• _Required work_
Show every line from the entries that follow which holds the word "Size".

Saved data entries
- - -

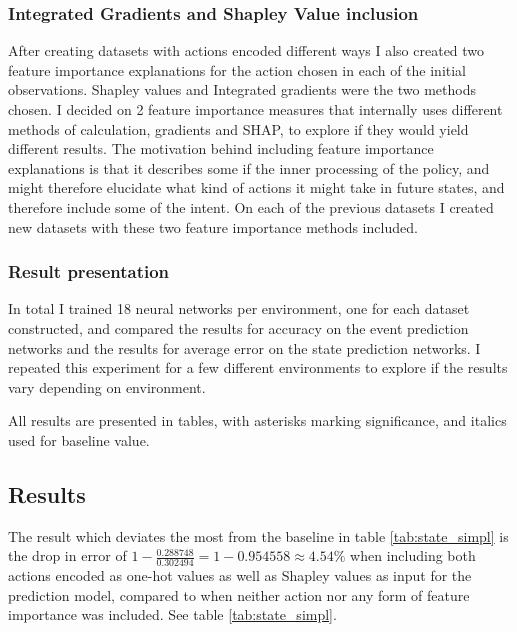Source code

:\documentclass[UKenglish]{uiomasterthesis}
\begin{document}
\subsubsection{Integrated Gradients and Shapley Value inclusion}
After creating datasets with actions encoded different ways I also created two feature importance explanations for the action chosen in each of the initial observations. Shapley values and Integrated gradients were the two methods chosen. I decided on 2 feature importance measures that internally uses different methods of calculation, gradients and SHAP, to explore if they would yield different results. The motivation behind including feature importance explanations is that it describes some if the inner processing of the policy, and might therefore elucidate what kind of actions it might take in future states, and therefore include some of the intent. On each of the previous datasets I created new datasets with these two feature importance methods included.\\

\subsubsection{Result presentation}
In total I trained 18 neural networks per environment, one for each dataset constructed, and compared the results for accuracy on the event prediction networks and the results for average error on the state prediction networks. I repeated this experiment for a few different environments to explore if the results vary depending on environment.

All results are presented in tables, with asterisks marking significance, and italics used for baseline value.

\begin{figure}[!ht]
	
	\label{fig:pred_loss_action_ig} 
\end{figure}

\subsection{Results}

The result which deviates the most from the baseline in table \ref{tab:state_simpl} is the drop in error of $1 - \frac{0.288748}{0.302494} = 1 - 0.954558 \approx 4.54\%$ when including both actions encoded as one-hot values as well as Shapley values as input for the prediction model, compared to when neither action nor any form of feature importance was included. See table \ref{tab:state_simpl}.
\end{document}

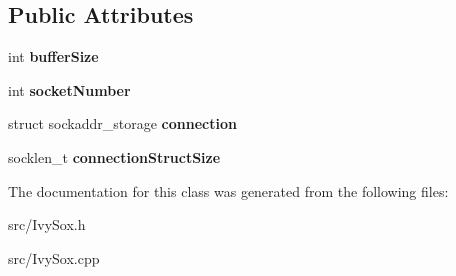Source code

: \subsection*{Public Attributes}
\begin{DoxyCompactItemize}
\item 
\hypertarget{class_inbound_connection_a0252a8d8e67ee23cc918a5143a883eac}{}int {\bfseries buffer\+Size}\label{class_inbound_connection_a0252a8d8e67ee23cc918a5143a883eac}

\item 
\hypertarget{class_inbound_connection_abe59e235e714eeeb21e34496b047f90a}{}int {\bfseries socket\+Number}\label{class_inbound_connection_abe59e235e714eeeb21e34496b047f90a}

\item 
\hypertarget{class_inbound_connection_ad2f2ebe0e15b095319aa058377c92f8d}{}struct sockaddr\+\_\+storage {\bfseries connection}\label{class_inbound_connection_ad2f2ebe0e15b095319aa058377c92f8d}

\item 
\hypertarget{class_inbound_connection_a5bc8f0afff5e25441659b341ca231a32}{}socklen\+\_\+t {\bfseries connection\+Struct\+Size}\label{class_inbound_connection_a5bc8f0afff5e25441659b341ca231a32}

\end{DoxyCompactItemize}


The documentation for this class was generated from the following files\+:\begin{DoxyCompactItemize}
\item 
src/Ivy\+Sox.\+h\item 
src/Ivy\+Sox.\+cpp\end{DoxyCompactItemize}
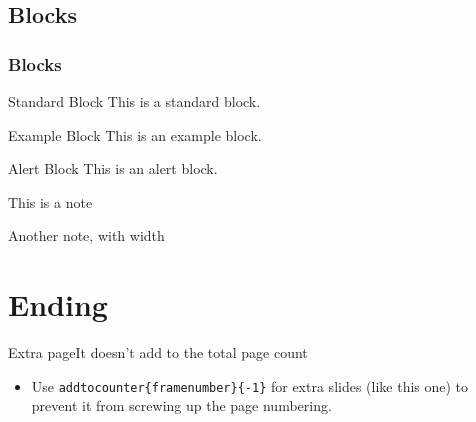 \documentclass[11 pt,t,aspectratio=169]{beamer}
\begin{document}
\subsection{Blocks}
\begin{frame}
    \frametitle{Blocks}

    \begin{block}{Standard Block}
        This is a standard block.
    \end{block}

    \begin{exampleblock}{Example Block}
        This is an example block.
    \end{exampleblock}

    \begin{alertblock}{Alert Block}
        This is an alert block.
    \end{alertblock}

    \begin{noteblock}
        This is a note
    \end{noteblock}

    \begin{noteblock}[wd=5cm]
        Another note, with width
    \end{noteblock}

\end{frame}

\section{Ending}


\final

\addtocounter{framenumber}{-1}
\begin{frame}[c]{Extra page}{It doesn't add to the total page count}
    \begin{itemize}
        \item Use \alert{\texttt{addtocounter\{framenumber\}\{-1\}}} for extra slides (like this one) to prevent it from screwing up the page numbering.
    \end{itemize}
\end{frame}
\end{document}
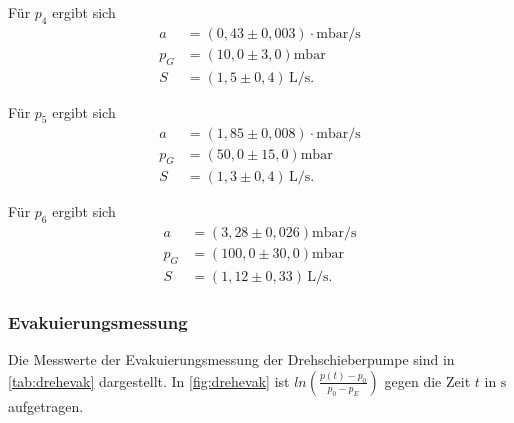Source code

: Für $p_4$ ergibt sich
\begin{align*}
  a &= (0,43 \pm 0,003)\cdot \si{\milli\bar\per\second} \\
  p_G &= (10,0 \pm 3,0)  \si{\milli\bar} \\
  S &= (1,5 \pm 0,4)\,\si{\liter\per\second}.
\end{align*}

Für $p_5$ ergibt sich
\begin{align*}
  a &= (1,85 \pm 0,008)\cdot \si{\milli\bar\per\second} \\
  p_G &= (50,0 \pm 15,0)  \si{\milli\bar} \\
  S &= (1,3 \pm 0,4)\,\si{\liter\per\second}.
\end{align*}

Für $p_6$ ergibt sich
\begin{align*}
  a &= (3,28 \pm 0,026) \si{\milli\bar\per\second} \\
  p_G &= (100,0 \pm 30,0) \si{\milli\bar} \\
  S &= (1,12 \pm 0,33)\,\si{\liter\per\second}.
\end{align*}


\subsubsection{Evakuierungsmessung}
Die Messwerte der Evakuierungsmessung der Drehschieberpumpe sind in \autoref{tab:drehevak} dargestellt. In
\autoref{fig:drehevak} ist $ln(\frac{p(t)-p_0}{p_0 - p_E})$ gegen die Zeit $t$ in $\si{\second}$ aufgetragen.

- - -

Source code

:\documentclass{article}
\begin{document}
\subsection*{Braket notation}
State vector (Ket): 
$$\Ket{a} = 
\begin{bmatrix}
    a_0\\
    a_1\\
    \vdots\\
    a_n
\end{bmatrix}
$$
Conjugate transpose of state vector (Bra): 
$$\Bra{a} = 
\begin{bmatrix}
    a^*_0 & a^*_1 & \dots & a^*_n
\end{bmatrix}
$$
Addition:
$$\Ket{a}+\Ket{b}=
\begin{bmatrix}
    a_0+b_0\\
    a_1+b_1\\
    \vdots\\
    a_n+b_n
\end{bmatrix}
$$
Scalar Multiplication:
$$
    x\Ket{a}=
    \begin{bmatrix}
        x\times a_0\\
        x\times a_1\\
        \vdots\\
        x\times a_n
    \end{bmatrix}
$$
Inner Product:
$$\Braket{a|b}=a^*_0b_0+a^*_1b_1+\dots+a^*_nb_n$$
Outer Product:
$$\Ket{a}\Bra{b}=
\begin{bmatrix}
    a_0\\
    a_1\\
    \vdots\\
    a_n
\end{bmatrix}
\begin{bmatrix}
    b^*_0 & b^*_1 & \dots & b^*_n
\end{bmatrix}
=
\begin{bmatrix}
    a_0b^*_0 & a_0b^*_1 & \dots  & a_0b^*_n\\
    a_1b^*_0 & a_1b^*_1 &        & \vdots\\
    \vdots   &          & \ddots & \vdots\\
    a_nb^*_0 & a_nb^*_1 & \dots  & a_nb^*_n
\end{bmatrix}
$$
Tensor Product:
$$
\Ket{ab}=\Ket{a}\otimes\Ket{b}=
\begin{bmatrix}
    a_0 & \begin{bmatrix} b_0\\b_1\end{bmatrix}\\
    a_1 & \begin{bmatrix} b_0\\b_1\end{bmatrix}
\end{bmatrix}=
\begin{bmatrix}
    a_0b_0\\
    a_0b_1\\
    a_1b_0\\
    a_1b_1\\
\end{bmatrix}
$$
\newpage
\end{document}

- - -

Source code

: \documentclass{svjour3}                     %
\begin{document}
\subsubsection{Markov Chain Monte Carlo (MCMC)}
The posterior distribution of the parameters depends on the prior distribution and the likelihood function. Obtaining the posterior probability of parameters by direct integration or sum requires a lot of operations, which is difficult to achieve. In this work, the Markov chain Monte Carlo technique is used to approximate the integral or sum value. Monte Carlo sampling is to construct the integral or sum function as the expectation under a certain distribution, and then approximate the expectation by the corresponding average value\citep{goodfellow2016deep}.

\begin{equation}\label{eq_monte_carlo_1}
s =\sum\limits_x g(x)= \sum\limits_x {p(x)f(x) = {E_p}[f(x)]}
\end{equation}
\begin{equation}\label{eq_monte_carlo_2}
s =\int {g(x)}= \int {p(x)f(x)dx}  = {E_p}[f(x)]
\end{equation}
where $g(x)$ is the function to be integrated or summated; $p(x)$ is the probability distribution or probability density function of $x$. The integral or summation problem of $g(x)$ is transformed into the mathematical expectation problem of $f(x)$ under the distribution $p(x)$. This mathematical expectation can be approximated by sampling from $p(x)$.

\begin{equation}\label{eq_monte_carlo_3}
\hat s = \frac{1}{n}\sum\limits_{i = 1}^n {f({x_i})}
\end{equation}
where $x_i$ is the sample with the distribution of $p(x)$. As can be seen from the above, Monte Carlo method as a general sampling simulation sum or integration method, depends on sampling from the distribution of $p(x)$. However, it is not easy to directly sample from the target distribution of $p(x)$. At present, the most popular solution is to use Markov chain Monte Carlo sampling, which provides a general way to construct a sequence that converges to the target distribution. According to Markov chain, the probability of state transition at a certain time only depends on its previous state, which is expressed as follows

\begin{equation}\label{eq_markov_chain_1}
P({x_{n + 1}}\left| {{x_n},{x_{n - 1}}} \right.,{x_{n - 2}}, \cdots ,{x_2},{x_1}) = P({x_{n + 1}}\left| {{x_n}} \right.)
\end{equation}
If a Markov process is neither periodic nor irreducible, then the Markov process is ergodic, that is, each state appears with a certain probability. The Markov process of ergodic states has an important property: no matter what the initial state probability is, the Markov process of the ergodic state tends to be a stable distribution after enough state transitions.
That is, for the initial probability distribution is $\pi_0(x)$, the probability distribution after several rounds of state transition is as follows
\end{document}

- - -

• _Answer_
\hypertarget{class_inbound_connection_a0252a8d8e67ee23cc918a5143a883eac}{}int {\bfseries buffer\+Size}\label{class_inbound_connection_a0252a8d8e67ee23cc918a5143a883eac}
\hypertarget{class_inbound_connection_a5bc8f0afff5e25441659b341ca231a32}{}socklen\+\_\+t {\bfseries connection\+Struct\+Size}\label{class_inbound_connection_a5bc8f0afff5e25441659b341ca231a32}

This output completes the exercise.